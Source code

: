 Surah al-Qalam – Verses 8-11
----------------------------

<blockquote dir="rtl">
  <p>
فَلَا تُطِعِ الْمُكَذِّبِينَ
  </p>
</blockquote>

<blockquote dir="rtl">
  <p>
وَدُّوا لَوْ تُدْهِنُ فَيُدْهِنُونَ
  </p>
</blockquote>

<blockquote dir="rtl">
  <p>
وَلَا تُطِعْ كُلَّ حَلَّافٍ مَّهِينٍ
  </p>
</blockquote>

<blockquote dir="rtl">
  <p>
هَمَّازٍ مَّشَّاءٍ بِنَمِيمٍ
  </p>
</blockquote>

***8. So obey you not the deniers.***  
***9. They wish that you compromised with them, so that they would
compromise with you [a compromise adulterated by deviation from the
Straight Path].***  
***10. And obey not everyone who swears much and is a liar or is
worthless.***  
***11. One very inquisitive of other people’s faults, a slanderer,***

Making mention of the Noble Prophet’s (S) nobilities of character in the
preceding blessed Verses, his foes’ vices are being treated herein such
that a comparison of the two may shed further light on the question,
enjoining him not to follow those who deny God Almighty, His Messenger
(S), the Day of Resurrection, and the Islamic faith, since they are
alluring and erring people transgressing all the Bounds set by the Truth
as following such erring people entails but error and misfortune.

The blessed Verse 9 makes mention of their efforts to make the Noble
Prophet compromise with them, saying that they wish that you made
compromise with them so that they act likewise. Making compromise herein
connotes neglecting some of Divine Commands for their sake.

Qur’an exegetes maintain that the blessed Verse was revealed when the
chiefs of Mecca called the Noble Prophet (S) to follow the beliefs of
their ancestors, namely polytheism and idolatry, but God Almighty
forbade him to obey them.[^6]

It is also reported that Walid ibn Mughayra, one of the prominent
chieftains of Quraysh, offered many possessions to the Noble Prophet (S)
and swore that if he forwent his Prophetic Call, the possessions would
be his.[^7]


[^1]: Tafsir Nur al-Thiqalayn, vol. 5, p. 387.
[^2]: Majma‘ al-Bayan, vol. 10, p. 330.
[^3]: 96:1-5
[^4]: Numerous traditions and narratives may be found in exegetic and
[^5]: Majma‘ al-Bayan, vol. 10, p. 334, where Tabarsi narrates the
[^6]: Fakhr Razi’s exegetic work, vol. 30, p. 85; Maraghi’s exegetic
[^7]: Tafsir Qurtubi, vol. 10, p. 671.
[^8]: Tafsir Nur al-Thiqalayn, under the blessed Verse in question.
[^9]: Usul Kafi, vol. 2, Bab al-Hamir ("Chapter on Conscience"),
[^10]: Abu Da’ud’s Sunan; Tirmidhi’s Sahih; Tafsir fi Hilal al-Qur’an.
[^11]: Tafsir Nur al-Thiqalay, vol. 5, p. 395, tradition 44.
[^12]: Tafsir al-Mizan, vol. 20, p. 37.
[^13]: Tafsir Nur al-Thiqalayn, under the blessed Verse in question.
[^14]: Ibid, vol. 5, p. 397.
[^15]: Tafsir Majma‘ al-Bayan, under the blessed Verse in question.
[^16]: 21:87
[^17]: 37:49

=== BRIEF ===
Among the lines of the listing above, count those that include the string "them" and give that total alone.

=== RESPONSE TO THIS TASK ===
4